*TASK INPUT*.
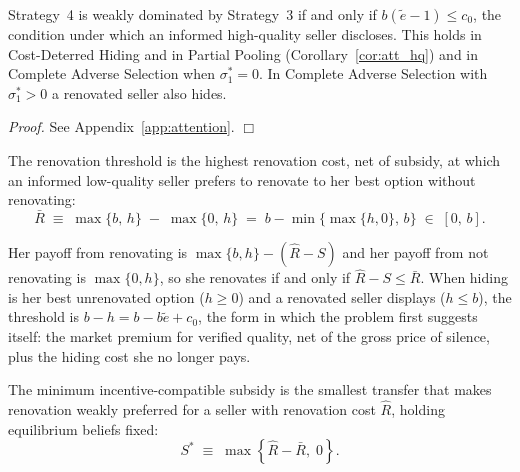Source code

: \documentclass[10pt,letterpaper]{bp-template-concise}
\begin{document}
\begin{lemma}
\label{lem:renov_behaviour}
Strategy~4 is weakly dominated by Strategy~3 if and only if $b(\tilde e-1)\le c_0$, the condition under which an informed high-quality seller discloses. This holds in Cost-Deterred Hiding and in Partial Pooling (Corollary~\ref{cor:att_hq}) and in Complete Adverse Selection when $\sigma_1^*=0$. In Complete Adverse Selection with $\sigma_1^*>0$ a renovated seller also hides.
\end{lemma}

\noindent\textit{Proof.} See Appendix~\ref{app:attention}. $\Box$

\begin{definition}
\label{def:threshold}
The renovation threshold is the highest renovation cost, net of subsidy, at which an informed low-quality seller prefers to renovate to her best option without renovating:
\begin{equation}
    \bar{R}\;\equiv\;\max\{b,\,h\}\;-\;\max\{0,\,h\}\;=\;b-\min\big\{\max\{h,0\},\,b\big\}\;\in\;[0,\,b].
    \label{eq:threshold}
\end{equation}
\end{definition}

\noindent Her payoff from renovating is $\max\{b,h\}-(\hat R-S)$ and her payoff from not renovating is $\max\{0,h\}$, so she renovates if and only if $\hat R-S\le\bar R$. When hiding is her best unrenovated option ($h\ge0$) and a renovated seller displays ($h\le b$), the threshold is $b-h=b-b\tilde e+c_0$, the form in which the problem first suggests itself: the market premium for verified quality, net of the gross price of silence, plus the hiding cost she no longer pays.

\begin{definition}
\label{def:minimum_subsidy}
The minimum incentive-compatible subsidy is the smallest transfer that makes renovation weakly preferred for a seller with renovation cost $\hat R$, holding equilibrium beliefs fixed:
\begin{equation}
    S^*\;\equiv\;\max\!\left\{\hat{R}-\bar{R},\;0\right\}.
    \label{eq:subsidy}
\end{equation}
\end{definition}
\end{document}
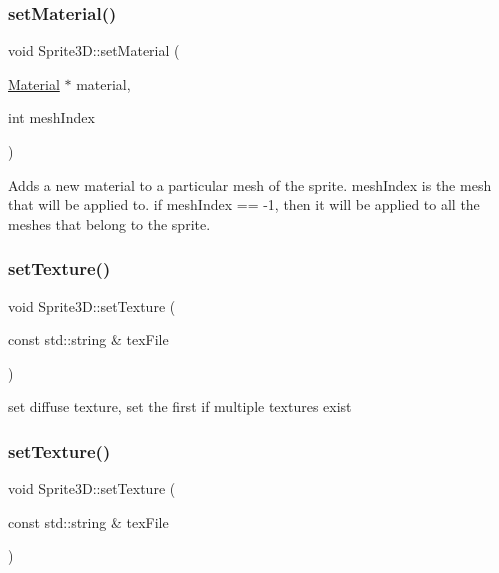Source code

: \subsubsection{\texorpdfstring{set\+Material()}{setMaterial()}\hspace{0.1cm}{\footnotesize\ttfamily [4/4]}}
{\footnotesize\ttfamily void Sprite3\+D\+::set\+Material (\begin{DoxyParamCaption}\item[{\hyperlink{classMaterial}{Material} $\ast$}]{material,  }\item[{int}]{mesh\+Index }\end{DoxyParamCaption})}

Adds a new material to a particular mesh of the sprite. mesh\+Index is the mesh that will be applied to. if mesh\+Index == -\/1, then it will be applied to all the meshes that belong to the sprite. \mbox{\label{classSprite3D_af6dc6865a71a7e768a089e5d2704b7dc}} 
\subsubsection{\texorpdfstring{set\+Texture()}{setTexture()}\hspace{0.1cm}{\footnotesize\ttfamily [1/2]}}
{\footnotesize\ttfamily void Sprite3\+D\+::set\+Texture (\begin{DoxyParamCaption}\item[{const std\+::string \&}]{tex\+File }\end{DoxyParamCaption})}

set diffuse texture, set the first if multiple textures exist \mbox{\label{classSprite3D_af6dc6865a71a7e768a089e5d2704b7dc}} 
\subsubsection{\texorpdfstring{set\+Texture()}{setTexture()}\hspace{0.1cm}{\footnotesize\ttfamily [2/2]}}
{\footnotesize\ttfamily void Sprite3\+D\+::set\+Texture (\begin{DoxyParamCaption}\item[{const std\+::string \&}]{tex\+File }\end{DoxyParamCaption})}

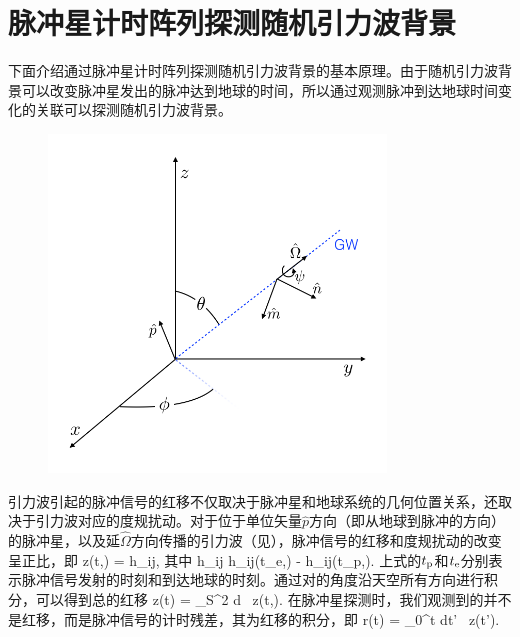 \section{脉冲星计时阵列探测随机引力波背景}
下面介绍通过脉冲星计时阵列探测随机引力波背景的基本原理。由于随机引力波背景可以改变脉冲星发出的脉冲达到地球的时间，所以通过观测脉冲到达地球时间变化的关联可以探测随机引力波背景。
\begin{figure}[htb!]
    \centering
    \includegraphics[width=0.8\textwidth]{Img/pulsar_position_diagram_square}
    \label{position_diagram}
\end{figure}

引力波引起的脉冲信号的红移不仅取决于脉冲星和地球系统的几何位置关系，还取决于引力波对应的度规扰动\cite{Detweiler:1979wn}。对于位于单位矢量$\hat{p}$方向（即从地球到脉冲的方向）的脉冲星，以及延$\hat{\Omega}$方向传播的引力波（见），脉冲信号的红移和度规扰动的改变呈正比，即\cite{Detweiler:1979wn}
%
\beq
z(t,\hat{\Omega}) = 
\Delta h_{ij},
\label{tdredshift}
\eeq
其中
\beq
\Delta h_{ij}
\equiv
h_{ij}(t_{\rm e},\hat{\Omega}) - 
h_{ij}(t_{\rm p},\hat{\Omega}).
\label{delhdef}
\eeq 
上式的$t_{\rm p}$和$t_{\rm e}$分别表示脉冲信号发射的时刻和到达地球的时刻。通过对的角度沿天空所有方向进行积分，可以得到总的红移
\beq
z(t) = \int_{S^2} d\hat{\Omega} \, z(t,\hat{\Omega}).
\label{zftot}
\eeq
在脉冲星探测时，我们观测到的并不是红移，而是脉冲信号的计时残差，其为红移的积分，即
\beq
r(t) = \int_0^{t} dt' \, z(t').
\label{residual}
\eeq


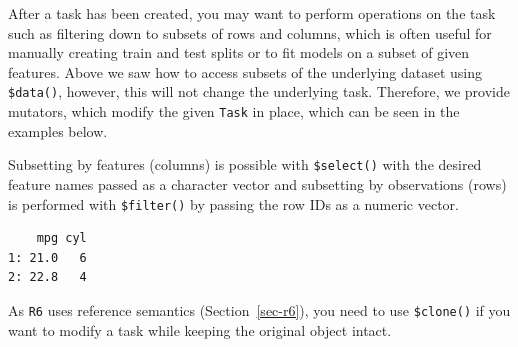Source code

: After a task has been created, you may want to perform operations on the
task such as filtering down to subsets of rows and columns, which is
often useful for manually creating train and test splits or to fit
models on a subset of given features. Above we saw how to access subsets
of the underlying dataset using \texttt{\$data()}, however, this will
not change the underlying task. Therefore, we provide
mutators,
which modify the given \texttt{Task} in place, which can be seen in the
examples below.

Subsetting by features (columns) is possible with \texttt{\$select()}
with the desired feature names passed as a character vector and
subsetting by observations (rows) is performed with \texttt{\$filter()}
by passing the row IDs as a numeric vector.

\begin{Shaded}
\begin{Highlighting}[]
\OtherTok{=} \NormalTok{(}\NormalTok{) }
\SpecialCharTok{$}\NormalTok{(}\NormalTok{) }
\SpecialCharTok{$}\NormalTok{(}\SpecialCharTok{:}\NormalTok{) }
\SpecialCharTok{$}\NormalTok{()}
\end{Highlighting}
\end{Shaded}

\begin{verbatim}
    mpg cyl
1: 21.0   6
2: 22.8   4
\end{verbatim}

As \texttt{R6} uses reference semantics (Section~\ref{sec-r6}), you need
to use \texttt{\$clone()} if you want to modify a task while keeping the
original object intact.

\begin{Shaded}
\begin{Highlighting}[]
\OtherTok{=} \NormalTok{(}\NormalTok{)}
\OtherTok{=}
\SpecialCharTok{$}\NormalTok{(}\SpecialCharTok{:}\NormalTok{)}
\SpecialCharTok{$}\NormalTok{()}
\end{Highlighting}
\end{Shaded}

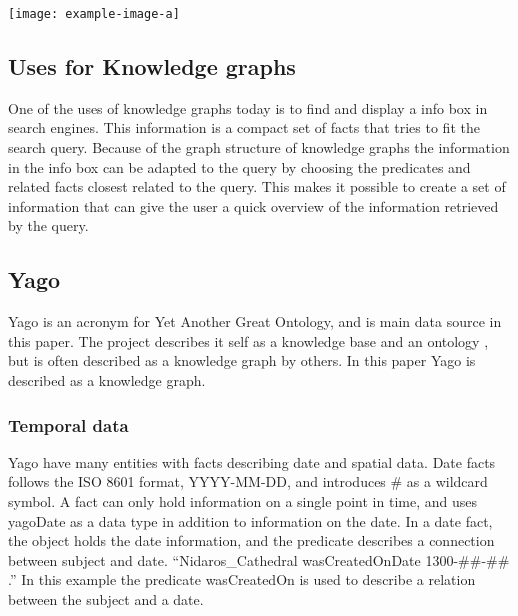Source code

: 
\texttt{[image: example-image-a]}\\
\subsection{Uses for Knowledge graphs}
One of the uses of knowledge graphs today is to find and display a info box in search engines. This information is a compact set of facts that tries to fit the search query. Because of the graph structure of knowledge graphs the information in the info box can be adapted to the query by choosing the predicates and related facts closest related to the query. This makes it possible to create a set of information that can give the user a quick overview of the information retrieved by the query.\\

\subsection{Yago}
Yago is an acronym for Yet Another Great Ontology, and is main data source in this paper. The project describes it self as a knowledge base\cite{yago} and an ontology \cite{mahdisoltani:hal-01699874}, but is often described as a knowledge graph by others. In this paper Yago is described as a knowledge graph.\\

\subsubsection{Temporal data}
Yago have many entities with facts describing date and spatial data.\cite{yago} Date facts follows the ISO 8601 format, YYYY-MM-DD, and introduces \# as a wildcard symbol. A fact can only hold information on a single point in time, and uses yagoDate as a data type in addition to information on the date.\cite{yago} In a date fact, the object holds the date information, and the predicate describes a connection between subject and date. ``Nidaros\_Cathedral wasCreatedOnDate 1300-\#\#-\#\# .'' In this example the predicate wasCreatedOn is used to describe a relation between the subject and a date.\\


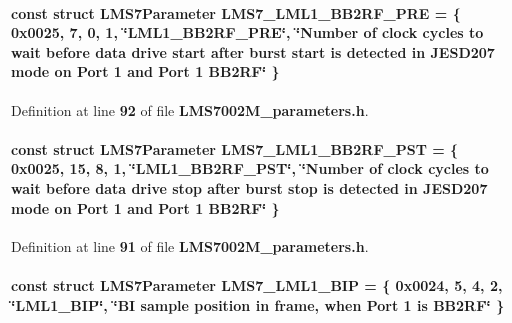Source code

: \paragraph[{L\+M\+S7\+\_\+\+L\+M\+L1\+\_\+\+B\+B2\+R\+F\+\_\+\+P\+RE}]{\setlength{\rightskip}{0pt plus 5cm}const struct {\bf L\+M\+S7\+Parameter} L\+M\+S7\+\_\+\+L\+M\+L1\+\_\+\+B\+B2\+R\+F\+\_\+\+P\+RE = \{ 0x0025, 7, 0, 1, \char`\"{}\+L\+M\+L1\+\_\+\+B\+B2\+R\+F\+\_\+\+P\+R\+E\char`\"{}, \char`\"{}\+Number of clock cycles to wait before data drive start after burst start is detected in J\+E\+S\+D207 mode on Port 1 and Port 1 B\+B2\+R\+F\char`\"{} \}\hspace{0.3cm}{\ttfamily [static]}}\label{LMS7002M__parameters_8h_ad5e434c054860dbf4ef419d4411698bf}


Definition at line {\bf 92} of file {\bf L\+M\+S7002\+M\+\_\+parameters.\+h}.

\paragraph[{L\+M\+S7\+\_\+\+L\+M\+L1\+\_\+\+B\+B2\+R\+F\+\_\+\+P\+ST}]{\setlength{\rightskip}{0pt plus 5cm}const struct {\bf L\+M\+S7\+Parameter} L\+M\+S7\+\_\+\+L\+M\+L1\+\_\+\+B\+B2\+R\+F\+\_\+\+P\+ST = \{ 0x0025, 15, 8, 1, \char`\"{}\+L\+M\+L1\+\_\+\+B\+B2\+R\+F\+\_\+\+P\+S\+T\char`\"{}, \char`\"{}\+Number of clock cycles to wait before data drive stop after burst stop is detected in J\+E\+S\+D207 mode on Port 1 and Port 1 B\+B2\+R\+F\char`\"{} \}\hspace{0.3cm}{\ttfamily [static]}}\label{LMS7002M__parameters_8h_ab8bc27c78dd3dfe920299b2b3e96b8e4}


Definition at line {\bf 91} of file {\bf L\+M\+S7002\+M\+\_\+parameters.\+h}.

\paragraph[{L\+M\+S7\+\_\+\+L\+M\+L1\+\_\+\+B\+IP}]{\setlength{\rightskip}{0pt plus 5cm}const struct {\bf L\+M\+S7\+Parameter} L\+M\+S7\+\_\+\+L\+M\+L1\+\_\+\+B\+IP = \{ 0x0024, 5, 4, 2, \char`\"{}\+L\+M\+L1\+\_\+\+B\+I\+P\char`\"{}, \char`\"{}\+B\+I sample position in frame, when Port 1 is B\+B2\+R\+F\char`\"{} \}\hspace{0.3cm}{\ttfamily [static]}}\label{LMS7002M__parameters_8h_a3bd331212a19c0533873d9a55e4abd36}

*WHAT TO PRODUCE*. Would you show each line of the listing above that has the string "will"?

*ANSWER SPACE*.
Adds a new material to a particular mesh of the sprite. mesh\+Index is the mesh that will be applied to. if mesh\+Index == -\/1, then it will be applied to all the meshes that belong to the sprite. \mbox{\label{classSprite3D_af6dc6865a71a7e768a089e5d2704b7dc}} 
of the underlying dataset using \texttt{\$data()}, however, this will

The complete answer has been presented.